O processo de revisão
da substância foi alvo de lobby da fabricante brasileira Ourofino e da
multinacional de origem suíça Syngenta, conforme mostrou a Repórter Brasil. O principal argumento utilizado pelas empresas em prol do
agrotóxico era o risco de perda econômica dos produtores rurais.
A pressão do agro
incluiu também a contratação de um ex-servidor do Ministério
da Agricultura (Mapa) para ajudar nas negociações com
órgãos públicos, além de uma campanha online que se baseou em um estudo
limitado para defender a substância.
Apesar do lobby, o
Ibama manteve a posição de restringir a substância. Diversas pesquisas científicas relacionam o uso do tiametoxam com a mortandade em massa
de abelhas. Em 2018, a União Europeia proibiu o seu uso com o objetivo de
proteger os insetos polinizadores, que são essenciais à reprodução de diversas
espécies de plantas.
Os neonicotinóides,
agrotóxicos feitos à base de nicotina, como o tiametoxam, atingem o sistema
nervoso central das abelhas, fazendo com que fiquem desorientadas.

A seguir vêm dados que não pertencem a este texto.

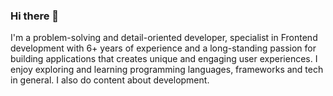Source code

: ### Hi there 👋

I'm a problem-solving and detail-oriented developer, specialist in Frontend development with 6+ years of experience and a long-standing passion for building applications that creates unique and engaging user experiences. I enjoy exploring and learning programming languages, frameworks and tech in general. I also do content about development.


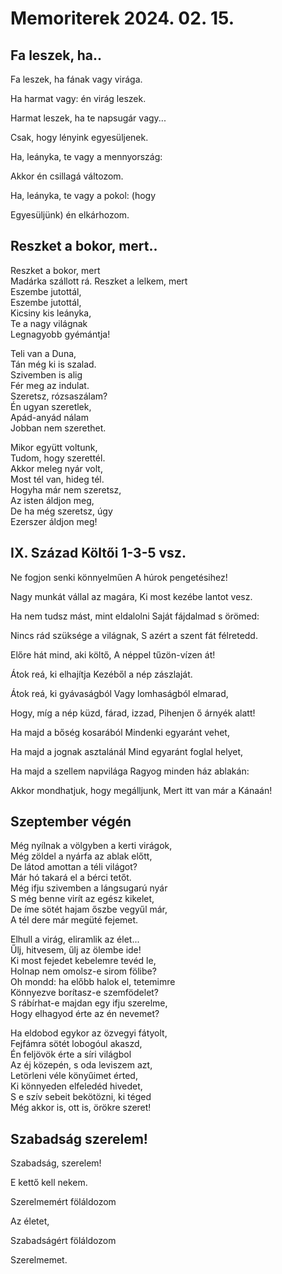 
# Memoriterek 2024. 02. 15. 




##  Fa leszek, ha..

Fa leszek, ha fának vagy virága.

Ha harmat vagy: én virág leszek.

Harmat leszek, ha te napsugár vagy...

Csak, hogy lényink egyesüljenek.




Ha, leányka, te vagy a mennyország:

Akkor én csillagá változom.

Ha, leányka, te vagy a pokol: (hogy

Egyesüljünk) én elkárhozom.




## Reszket a bokor, mert..
Reszket a bokor, mert  
Madárka szállott rá. 
Reszket a lelkem, mert  
Eszembe jutottál,  
Eszembe jutottál,  
Kicsiny kis leányka,  
Te a nagy világnak  
Legnagyobb gyémántja!  

Teli van a Duna,  
Tán még ki is szalad.  
Szivemben is alig  
Fér meg az indulat.  
Szeretsz, rózsaszálam?  
Én ugyan szeretlek,  
Apád-anyád nálam  
Jobban nem szerethet.  

Mikor együtt voltunk,  
Tudom, hogy szerettél.  
Akkor meleg nyár volt,  
Most tél van, hideg tél.  
Hogyha már nem szeretsz,  
Az isten áldjon meg,  
De ha még szeretsz, úgy  
Ezerszer áldjon meg!  


## IX. Század Költői 1-3-5 vsz.

Ne fogjon senki könnyelműen
A húrok pengetésihez!

Nagy munkát vállal az magára,
Ki most kezébe lantot vesz.

Ha nem tudsz mást, mint eldalolni
Saját fájdalmad s örömed:

Nincs rád szüksége a világnak,
S azért a szent fát félretedd.


Előre hát mind, aki költő,
A néppel tűzön-vízen át!

Átok reá, ki elhajítja
Kezéből a nép zászlaját.

Átok reá, ki gyávaságból
Vagy lomhaságból elmarad,

Hogy, míg a nép küzd, fárad, izzad,
Pihenjen ő árnyék alatt!

Ha majd a bőség kosarából
Mindenki egyaránt vehet,

Ha majd a jognak asztalánál
Mind egyaránt foglal helyet,

Ha majd a szellem napvilága
Ragyog minden ház ablakán:

Akkor mondhatjuk, hogy megálljunk,
Mert itt van már a Kánaán!


## Szeptember végén
 Még nyílnak a völgyben a kerti virágok,  
Még zöldel a nyárfa az ablak előtt,  
De látod amottan a téli világot?  
Már hó takará el a bérci tetőt.  
Még ifju szivemben a lángsugarú nyár  
S még benne virít az egész kikelet,  
De íme sötét hajam őszbe vegyűl már,  
A tél dere már megüté fejemet.  

Elhull a virág, eliramlik az élet...  
Űlj, hitvesem, űlj az ölembe ide!  
Ki most fejedet kebelemre tevéd le,  
Holnap nem omolsz-e sirom fölibe?  
Oh mondd: ha előbb halok el, tetemimre  
Könnyezve borítasz-e szemfödelet?  
S rábírhat-e majdan egy ifju szerelme,  
Hogy elhagyod érte az én nevemet?  

Ha eldobod egykor az özvegyi fátyolt,  
Fejfámra sötét lobogóul akaszd,  
Én feljövök érte a síri világbol  
Az éj közepén, s oda leviszem azt,  
Letörleni véle könyűimet érted,  
Ki könnyeden elfeledéd hivedet,  
S e szív sebeit bekötözni, ki téged  
Még akkor is, ott is, örökre szeret!  


## Szabadság szerelem!
 Szabadság, szerelem!
 
E kettő kell nekem.

Szerelmemért föláldozom

Az életet,

Szabadságért föláldozom

Szerelmemet.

Trazem ainda
sequelas ao seu sistema de aprendizagem, digestão e imunológico, em muitos casos
levando à morte.
A restrição da
pulverização aérea e tratorizada é uma tendência mundial, afirma Rosangela
Muniz, diretora substituta de Qualidade Ambiental do Ibama. “A aplicação foliar
na área total está sendo muito restringida por conta do fenômeno da deriva”,
diz ela, citando o fenômeno que dispersa resíduos do agrotóxico pelo ar.
“Esse trabalho
envolveu uma análise técnico-científica rigorosa de uma grande quantidade de
estudos produzidos nas condições da agricultura brasileira. É um estudo
pioneiro”, afirma Alan Ferro, coordenador-geral de avaliação e controle de
substâncias químicas do Ibama.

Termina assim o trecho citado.